● How to complete this task: Within the data that follows, set down exactly the lines from the one containing "<li>Se Petachya, pitit" through the one containing "<li>Moun fanmi Benjamen", both ends included.

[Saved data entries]
Start of Block

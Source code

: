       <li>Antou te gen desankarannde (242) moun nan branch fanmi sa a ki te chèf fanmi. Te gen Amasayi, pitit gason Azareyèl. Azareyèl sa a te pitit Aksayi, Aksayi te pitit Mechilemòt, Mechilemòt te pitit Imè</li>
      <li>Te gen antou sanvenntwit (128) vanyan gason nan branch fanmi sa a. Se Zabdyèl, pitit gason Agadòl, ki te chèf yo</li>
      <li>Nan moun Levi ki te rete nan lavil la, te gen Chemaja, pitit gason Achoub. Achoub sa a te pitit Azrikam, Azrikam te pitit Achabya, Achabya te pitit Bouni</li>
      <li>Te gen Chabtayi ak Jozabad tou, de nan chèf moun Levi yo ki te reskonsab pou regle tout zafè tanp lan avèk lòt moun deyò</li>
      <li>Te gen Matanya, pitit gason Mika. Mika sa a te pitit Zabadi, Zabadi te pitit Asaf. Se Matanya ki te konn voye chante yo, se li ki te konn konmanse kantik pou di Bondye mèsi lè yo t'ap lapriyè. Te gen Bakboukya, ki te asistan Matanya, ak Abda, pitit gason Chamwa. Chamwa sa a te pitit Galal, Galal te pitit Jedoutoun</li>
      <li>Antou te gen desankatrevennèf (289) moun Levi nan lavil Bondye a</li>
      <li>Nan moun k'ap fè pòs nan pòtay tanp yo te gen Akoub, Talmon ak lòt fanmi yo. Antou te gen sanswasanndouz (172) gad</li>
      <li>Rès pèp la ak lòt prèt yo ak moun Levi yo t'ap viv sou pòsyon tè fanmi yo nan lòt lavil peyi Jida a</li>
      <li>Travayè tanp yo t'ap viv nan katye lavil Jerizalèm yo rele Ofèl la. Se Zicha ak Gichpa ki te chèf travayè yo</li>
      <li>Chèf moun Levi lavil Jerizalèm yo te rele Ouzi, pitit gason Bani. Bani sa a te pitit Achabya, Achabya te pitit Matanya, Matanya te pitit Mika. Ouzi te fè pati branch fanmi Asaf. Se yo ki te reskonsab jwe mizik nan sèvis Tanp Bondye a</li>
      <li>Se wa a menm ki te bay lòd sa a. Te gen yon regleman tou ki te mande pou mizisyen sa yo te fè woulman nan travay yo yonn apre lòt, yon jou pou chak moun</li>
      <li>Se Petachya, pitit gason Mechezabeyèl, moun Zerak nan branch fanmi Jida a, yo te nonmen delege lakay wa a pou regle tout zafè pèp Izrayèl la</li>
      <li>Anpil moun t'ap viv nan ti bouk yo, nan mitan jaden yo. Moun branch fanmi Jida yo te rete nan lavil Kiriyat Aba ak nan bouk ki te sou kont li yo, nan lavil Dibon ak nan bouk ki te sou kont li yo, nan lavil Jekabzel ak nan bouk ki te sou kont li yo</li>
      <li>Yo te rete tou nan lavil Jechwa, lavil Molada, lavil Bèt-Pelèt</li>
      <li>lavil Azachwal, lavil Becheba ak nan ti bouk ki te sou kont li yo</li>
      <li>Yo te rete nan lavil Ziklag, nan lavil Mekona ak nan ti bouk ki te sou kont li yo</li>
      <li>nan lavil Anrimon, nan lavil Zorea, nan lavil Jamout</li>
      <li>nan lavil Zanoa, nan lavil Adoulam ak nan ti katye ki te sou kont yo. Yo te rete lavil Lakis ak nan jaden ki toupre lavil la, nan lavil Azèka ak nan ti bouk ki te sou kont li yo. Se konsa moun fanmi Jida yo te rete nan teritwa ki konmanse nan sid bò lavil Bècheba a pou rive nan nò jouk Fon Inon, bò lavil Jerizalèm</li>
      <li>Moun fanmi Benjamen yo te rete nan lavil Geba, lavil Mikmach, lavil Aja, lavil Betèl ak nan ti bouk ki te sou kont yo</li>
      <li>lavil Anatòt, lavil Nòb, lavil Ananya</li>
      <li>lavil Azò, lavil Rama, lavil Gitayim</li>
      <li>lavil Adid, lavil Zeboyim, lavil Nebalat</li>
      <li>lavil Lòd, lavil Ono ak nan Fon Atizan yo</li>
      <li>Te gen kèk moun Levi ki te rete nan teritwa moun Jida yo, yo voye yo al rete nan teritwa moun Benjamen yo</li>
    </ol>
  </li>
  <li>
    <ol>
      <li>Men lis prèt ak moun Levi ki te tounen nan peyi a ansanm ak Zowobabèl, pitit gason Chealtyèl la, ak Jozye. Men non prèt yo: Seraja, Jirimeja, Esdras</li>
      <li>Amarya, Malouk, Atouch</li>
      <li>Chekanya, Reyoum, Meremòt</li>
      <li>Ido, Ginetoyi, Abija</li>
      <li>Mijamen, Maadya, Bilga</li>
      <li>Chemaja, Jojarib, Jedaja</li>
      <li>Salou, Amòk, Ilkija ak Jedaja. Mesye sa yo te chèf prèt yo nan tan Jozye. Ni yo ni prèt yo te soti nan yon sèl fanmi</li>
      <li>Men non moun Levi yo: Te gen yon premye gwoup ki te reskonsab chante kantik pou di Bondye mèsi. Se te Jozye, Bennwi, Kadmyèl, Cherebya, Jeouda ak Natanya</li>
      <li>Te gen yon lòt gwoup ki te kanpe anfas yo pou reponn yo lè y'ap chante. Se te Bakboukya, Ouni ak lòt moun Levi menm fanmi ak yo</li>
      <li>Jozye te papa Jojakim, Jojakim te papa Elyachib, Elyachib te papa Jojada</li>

End of Block

● Output for this exercise:
      <li>Se Petachya, pitit gason Mechezabeyèl, moun Zerak nan branch fanmi Jida a, yo te nonmen delege lakay wa a pou regle tout zafè pèp Izrayèl la</li>
      <li>Anpil moun t'ap viv nan ti bouk yo, nan mitan jaden yo. Moun branch fanmi Jida yo te rete nan lavil Kiriyat Aba ak nan bouk ki te sou kont li yo, nan lavil Dibon ak nan bouk ki te sou kont li yo, nan lavil Jekabzel ak nan bouk ki te sou kont li yo</li>
      <li>Yo te rete tou nan lavil Jechwa, lavil Molada, lavil Bèt-Pelèt</li>
      <li>lavil Azachwal, lavil Becheba ak nan ti bouk ki te sou kont li yo</li>
      <li>Yo te rete nan lavil Ziklag, nan lavil Mekona ak nan ti bouk ki te sou kont li yo</li>
      <li>nan lavil Anrimon, nan lavil Zorea, nan lavil Jamout</li>
      <li>nan lavil Zanoa, nan lavil Adoulam ak nan ti katye ki te sou kont yo. Yo te rete lavil Lakis ak nan jaden ki toupre lavil la, nan lavil Azèka ak nan ti bouk ki te sou kont li yo. Se konsa moun fanmi Jida yo te rete nan teritwa ki konmanse nan sid bò lavil Bècheba a pou rive nan nò jouk Fon Inon, bò lavil Jerizalèm</li>
      <li>Moun fanmi Benjamen yo te rete nan lavil Geba, lavil Mikmach, lavil Aja, lavil Betèl ak nan ti bouk ki te sou kont yo</li>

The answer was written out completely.